◆ WORK TO COMPLETE
Check each line of the entries for "ffprobe" and report the ones that have it.

◆ PROVIDED ENTRIES
BEGIN
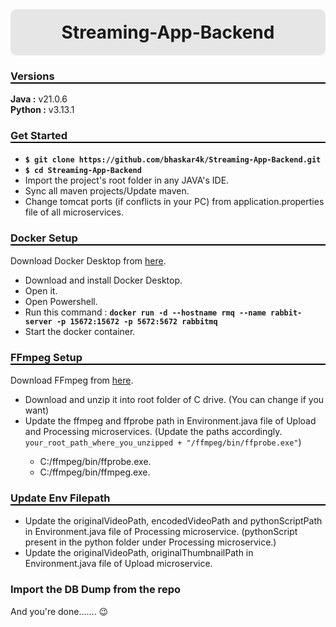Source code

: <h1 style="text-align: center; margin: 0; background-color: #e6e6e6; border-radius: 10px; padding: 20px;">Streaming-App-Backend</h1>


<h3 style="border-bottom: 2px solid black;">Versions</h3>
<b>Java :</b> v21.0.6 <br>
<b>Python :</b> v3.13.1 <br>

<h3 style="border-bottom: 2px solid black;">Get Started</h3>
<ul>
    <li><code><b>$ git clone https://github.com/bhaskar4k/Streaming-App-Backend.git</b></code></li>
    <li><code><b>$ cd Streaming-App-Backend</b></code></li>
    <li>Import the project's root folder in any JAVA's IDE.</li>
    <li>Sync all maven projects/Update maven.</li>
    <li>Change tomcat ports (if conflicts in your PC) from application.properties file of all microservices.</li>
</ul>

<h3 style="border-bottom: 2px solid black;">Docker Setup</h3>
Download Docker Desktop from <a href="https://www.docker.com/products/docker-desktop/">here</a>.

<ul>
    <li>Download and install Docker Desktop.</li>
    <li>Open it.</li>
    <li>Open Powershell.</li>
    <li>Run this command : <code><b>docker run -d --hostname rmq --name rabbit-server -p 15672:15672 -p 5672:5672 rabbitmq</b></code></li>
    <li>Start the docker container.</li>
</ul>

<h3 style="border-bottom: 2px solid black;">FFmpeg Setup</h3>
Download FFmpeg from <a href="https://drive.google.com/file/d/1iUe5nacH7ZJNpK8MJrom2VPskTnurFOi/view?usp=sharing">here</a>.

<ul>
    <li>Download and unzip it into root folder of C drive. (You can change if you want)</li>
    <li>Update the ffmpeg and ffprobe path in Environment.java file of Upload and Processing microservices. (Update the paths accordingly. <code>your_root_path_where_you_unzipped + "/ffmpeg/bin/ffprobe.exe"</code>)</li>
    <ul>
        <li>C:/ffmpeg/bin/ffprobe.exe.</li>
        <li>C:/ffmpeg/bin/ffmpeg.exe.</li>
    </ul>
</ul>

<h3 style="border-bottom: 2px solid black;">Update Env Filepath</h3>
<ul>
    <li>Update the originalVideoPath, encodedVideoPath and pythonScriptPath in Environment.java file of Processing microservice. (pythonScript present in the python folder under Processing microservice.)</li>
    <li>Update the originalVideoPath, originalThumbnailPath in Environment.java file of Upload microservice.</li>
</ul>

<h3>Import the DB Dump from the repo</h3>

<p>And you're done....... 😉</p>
END
BEGIN
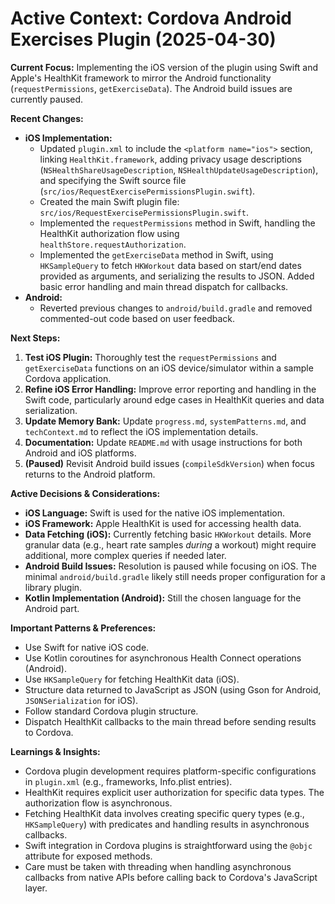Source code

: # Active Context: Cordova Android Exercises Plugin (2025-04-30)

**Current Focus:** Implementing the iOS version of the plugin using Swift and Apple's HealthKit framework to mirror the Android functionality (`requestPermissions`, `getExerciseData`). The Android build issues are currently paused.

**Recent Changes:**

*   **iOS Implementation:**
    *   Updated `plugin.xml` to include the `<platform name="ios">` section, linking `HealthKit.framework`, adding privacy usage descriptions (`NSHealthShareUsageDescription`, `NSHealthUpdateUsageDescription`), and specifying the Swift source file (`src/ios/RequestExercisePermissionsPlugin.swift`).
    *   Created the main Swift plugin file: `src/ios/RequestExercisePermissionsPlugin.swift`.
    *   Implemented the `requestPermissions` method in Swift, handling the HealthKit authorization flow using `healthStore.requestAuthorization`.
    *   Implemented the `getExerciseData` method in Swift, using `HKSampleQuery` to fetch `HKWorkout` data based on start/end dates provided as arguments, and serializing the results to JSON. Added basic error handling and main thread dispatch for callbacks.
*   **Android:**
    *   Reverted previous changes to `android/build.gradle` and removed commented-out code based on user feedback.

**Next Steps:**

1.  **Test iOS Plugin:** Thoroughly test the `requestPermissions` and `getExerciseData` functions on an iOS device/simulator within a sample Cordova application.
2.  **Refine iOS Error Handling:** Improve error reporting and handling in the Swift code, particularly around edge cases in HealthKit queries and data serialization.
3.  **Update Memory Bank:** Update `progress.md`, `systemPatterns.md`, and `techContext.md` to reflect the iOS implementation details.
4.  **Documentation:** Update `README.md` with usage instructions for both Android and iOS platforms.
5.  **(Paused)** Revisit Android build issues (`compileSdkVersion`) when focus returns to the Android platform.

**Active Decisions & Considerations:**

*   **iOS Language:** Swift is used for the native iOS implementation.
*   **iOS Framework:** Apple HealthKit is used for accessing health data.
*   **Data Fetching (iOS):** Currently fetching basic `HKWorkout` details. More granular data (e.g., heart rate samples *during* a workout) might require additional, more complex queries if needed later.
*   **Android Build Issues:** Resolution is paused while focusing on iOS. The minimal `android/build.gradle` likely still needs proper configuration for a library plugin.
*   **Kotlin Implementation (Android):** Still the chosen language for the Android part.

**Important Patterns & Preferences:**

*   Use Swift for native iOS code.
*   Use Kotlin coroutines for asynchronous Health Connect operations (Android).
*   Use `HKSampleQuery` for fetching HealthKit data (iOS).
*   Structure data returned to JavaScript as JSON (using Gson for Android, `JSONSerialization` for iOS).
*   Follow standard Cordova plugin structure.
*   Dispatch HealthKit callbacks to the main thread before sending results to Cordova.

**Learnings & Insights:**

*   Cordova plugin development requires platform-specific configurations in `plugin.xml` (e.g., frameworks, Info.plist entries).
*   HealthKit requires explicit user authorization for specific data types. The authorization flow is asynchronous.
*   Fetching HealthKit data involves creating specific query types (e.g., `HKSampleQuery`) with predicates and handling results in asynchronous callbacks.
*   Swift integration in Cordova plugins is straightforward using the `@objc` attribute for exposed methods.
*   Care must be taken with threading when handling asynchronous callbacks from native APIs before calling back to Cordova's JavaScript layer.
END
BEGIN
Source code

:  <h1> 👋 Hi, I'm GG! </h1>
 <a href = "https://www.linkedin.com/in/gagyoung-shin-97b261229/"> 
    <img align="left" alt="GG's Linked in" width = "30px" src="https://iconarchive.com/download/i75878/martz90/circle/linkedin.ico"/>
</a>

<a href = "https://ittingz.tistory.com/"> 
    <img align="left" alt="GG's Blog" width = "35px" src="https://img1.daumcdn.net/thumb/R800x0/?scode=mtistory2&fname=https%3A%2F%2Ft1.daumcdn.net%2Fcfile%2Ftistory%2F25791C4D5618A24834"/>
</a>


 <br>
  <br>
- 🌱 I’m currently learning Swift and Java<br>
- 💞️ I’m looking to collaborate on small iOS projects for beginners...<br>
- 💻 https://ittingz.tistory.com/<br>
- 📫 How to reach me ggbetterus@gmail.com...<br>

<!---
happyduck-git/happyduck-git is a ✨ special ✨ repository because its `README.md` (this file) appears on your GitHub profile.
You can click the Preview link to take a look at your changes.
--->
END
◆ REPLY TO THE EXERCISE
    <li>Update the ffmpeg and ffprobe path in Environment.java file of Upload and Processing microservices. (Update the paths accordingly. <code>your_root_path_where_you_unzipped + "/ffmpeg/bin/ffprobe.exe"</code>)</li>
        <li>C:/ffmpeg/bin/ffprobe.exe.</li>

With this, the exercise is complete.